After rollback is thus completed, and the user exits the utility, the 
utility will reboot the operating system. After the operating system is 
loaded, the hard disks will contain the data as of the time of the 
selected rollback point. All other data that had been stored on the disk 
after the rollback point will have been removed and replaced with the 
previous data. 
The present invention is applicable to any mass storage media wherein old 
data may be overwritten with new data. While the mass media described 
herein is described as a "disk", it should be noted that other structures, 
such as a drum structure, could similarly be used without affecting the 
applicability of the present invention. Further, it should be noted that 
while the mass storage media typically remains with the computer system 
10, the present invention may be used with removable media as well. 

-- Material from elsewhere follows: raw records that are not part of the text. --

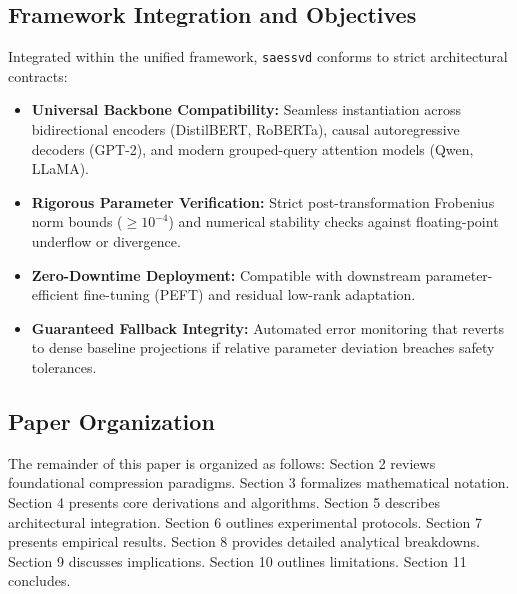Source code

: \subsection{Framework Integration and Objectives}
Integrated within the unified framework, \texttt{saessvd} conforms to strict architectural contracts:
\begin{itemize}
\item \textbf{Universal Backbone Compatibility:} Seamless instantiation across bidirectional encoders (DistilBERT, RoBERTa), causal autoregressive decoders (GPT-2), and modern grouped-query attention models (Qwen, LLaMA).
\item \textbf{Rigorous Parameter Verification:} Strict post-transformation Frobenius norm bounds ($\ge 10^{-4}$) and numerical stability checks against floating-point underflow or divergence.
\item \textbf{Zero-Downtime Deployment:} Compatible with downstream parameter-efficient fine-tuning (PEFT) and residual low-rank adaptation.
\item \textbf{Guaranteed Fallback Integrity:} Automated error monitoring that reverts to dense baseline projections if relative parameter deviation breaches safety tolerances.
\end{itemize}

\subsection{Paper Organization}
The remainder of this paper is organized as follows: Section 2 reviews foundational compression paradigms. Section 3 formalizes mathematical notation. Section 4 presents core derivations and algorithms. Section 5 describes architectural integration. Section 6 outlines experimental protocols. Section 7 presents empirical results. Section 8 provides detailed analytical breakdowns. Section 9 discusses implications. Section 10 outlines limitations. Section 11 concludes.
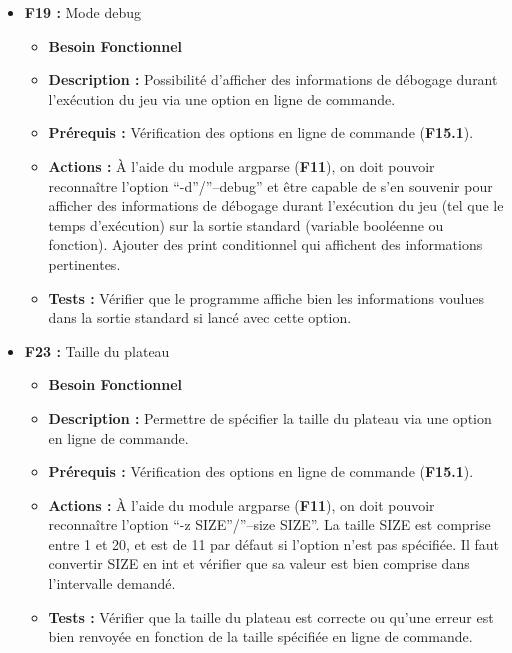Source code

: \documentclass{article}
\begin{document}
\begin{itemize}
\begin{itemize}
        \item \textbf{Tests :} Vérifier que le programme affiche bien les informations voulues dans la sortie standard si lancé avec cette option.
    \end{itemize}
\bigskip    
    \item \textbf{F19 :} Mode debug
    \begin{itemize}
        \item \textbf{Besoin Fonctionnel}
        \item \textbf{Description :} Possibilité d’afficher des informations de débogage durant l'exécution du jeu via une option en ligne de commande.
        \item \textbf{Prérequis :} Vérification des options en ligne de commande (\textbf{F15.1}).
        \item \textbf{Actions :} À l’aide du module argparse (\textbf{F11}), on doit pouvoir reconnaître l’option “-d”/”--debug” et être capable de s’en souvenir pour afficher des informations de débogage durant l'exécution du jeu (tel que le temps d'exécution) sur la sortie standard (variable booléenne ou fonction). Ajouter des print conditionnel qui affichent des informations pertinentes.
        \item \textbf{Tests :} Vérifier que le programme affiche bien les informations voulues dans la sortie standard si lancé avec cette option.
    \end{itemize}
\bigskip    
    \item \textbf{F23 :} Taille du plateau
    \begin{itemize}
        \item \textbf{Besoin Fonctionnel}
        \item \textbf{Description :} Permettre de spécifier la taille du plateau via une option en ligne de commande.
        \item \textbf{Prérequis :} Vérification des options en ligne de commande (\textbf{F15.1}).
        \item \textbf{Actions :} À l’aide du module argparse (\textbf{F11}), on doit pouvoir reconnaître l’option “-z SIZE”/”--size SIZE”. La taille SIZE est comprise entre 1 et 20, et est de 11 par défaut si l’option n’est pas spécifiée. Il faut convertir SIZE en int et vérifier que sa valeur est bien comprise dans l’intervalle demandé.
        \item \textbf{Tests :} Vérifier que la taille du plateau est correcte ou qu’une erreur est bien renvoyée en fonction de la taille spécifiée en ligne de commande.

\end{itemize}
\end{itemize}
\end{document}

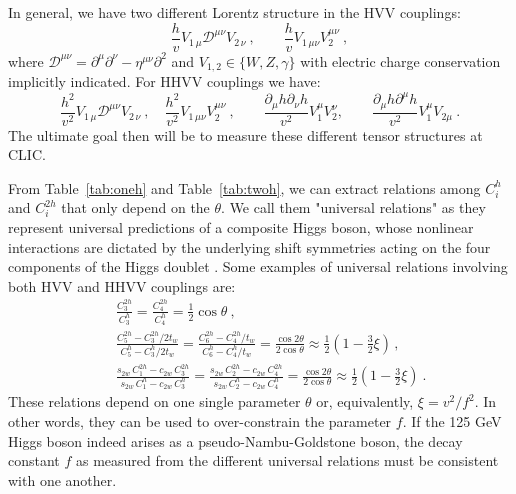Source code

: In general, we have two different Lorentz structure in the HVV couplings:
\begin{equation}
\label{eq:lstruc1}
\frac{h}{v} V_{1\,\mu} \mathcal{D}^{\mu\nu} V_{2\,\nu} \ ,\qquad \frac{h}{v} V_{1\,\mu\nu}  V_2^{\mu\nu} \ ,
\end{equation}
where  ${\mathcal{D}}^{\mu\nu} = \partial^\mu\partial^\nu-\eta^{\mu\nu}\partial^2$ and $V_{1,2} \in\{W, Z,\gamma\}$ with electric charge conservation implicitly indicated. For HHVV couplings we have: 
\begin{equation}
\frac{h^2}{v^2} V_{1\,\mu} {\mathcal{D}}^{\mu\nu} V_{2\,\nu}\ , \quad  \frac{h^2}{v^2} V_{1\,\mu\nu}  V_2^{ \mu\nu} \ , \qquad \frac{\partial_\mu h \partial_\nu h}{v^2} V_1^\mu V_2^{\nu}, \qquad \frac{\partial_\mu h \partial^\mu h}{v^2} V_1^\mu V_{2\mu} \ .
\label{eq:lstruc2}
\end{equation}
The ultimate goal then will be to measure these different tensor structures at CLIC.

From Table~\ref{tab:oneh} and Table~\ref{tab:twoh}, we can extract relations among $C_i^{h}$ and $C_i^{2h}$ that only depend on the $\theta$. We call them "universal relations" as they represent universal predictions of a composite Higgs boson, whose nonlinear interactions are dictated by the underlying shift symmetries acting on the four components of the Higgs doublet \cite{Low:2014nga,Low:2014oga,Liu:2018vel,Liu:2018qtb}.  Some examples of universal relations involving both HVV and HHVV couplings are:
\begin{eqnarray}
\label{eq:ident3}
&& \frac{C^{2h}_3}{C^h_3} = \frac{C^{2h}_4}{C^h_4} =\frac12 \cos\theta  \ ,\\
\label{eq:ident4}
&& \frac{C^{2h}_5 - C^{2h}_3 /2t_w} {C^h_5 - C^{h}_3/2t_{w}} =  \frac{C^{2h}_6 -C^{2h}_4/t_{w} }{C^h_6 - C^{h}_4/t_{w}} = \frac{\cos2\theta}{2\cos\theta} \approx \frac12\left(1 - \frac32 \xi \right)\, ,\\
&&\frac{s_{2w} \,C^{2h}_1 - c_{2w}\,   C^{2h}_3} {s_{2w}\, C^h_1-c_{2w} \,  C^{h}_3} =\frac{s_{2w}\, C^{2h}_2 - c_{2w}\,   C^{2h}_4} {s_{2w}\, C^h_2-c_{2w}\,   C^{h}_4}  = \frac{\cos2\theta}{2\cos\theta}\approx \frac12\left(1 - \frac32 \xi \right)\ .
\end{eqnarray}
These relations depend on one single parameter $\theta$ or, equivalently, $\xi=v^2/f^2$. In other words, they can be used to over-constrain the parameter $f$. If the 125 GeV Higgs boson indeed arises as a pseudo-Nambu-Goldstone boson, the decay constant $f$ as measured from the different universal relations must be consistent with one another.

In contrast to DBMS transaction rollbacks, the present invention provides 
an audit trail based on a data stream and system events which occur during 
the data stream, independent of how the data is structured or of the 
beginning or end of a transaction. This provides the ability to 
efficiently rollback data to a desired state responsive to a failure. 
Although the present invention and its advantages have been described in 
detail, it should be understood that various changes, substitutions and 
alterations can be made herein without departing from the spirit and scope 
of the invention as defined by the appended claims.